Stored data
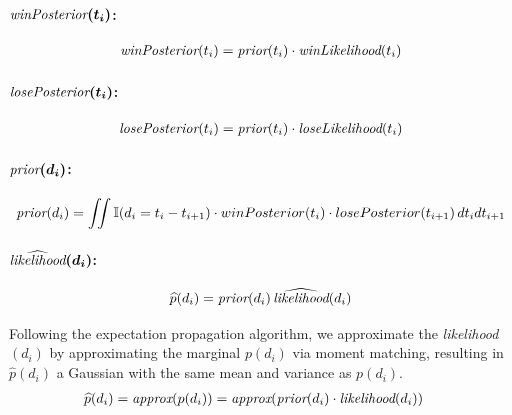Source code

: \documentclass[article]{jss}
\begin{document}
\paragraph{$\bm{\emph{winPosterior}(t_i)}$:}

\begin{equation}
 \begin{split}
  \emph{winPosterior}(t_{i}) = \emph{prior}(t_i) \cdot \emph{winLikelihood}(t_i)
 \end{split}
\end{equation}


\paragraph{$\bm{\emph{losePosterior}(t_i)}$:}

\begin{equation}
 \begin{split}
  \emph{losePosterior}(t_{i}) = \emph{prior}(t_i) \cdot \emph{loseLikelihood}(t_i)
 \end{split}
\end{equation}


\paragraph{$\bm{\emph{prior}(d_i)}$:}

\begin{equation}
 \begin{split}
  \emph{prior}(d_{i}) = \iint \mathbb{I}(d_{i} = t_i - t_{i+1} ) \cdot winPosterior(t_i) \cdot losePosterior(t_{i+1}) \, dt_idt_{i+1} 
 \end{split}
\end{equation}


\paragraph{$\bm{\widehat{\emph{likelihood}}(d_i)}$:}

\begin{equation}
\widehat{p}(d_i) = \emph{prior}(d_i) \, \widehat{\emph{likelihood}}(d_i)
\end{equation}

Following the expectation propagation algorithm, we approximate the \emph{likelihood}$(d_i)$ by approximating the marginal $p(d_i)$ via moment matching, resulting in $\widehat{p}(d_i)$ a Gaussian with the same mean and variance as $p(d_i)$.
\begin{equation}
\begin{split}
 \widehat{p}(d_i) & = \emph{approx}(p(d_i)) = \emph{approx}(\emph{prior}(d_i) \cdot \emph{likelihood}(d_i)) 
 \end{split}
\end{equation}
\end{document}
==
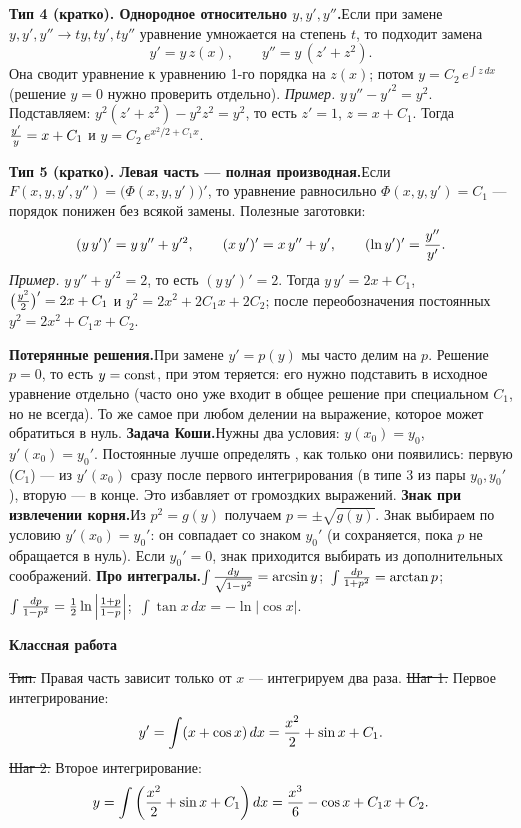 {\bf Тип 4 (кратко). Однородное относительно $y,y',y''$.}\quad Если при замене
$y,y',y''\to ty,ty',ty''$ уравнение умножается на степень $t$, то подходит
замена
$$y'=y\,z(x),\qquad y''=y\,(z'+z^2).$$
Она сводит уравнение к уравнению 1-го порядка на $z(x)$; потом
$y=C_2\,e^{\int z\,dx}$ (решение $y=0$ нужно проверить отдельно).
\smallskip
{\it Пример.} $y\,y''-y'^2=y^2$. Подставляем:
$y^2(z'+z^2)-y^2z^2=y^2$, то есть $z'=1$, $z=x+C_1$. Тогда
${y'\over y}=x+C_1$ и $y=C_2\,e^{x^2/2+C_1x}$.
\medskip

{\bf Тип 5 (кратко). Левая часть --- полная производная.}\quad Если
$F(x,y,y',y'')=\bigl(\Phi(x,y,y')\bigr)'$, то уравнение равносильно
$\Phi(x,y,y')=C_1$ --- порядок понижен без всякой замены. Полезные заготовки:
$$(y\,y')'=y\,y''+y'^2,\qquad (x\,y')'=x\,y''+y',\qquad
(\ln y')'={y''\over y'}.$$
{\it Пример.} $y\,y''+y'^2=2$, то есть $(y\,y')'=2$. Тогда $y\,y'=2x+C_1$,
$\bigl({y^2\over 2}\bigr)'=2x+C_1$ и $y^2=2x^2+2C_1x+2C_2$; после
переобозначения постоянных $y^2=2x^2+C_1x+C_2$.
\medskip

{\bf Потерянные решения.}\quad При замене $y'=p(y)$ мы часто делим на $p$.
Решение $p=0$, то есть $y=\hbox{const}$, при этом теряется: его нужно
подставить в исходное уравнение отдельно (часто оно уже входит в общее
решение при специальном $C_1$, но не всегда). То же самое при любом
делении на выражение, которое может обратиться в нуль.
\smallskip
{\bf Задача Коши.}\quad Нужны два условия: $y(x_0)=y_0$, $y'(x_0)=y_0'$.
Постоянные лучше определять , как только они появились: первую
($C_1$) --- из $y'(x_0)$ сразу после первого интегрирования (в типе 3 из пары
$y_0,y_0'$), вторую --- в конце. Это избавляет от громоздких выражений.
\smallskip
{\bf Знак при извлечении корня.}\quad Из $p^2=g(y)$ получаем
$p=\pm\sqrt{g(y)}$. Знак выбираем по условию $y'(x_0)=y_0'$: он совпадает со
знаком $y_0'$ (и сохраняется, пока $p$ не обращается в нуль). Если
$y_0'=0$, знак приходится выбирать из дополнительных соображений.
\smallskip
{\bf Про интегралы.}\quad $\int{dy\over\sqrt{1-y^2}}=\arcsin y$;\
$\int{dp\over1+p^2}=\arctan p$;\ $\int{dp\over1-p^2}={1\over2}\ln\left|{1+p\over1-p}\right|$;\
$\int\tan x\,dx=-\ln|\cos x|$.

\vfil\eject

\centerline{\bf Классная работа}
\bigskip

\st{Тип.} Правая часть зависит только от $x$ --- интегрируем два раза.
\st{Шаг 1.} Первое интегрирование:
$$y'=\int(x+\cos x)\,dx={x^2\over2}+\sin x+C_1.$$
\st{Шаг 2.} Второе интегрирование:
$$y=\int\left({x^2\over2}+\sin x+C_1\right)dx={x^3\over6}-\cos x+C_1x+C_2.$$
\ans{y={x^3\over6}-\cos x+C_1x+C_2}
...
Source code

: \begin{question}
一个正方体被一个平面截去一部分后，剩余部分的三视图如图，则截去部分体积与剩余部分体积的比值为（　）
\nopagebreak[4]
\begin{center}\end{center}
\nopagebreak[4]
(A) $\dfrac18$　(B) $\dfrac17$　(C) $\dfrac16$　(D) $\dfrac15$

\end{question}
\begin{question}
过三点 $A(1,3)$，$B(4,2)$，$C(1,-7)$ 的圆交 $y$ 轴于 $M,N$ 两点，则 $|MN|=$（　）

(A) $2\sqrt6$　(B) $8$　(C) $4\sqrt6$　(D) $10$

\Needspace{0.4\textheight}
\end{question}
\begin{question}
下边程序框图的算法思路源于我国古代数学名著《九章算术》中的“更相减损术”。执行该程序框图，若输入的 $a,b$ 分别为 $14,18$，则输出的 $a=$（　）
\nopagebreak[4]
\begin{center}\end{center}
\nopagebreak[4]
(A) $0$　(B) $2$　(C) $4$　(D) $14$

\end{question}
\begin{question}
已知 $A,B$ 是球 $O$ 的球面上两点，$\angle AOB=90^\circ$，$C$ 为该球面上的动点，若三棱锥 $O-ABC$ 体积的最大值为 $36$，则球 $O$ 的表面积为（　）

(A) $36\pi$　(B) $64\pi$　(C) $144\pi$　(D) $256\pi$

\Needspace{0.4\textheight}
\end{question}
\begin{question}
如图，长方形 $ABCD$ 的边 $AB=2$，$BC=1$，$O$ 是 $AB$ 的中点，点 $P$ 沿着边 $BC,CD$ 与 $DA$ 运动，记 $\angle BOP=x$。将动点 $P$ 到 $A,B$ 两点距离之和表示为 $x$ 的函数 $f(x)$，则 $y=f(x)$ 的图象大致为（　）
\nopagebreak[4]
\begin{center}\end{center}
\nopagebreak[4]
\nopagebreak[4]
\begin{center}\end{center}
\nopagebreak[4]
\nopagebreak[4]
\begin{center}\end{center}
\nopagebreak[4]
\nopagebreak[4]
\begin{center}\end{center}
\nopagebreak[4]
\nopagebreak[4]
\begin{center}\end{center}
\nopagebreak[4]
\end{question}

Exercise requirements:
Return, unchanged, the run of lines above that opens with the line containing "то есть $(y\,y')'=2$." and closes with the line containing "Постоянные лучше определять". Include both.

Task output:
{\it Пример.} $y\,y''+y'^2=2$, то есть $(y\,y')'=2$. Тогда $y\,y'=2x+C_1$,
$\bigl({y^2\over 2}\bigr)'=2x+C_1$ и $y^2=2x^2+2C_1x+2C_2$; после
переобозначения постоянных $y^2=2x^2+C_1x+C_2$.
\medskip

{\bf Потерянные решения.}\quad При замене $y'=p(y)$ мы часто делим на $p$.
Решение $p=0$, то есть $y=\hbox{const}$, при этом теряется: его нужно
подставить в исходное уравнение отдельно (часто оно уже входит в общее
решение при специальном $C_1$, но не всегда). То же самое при любом
делении на выражение, которое может обратиться в нуль.
\smallskip
{\bf Задача Коши.}\quad Нужны два условия: $y(x_0)=y_0$, $y'(x_0)=y_0'$.
Постоянные лучше определять , как только они появились: первую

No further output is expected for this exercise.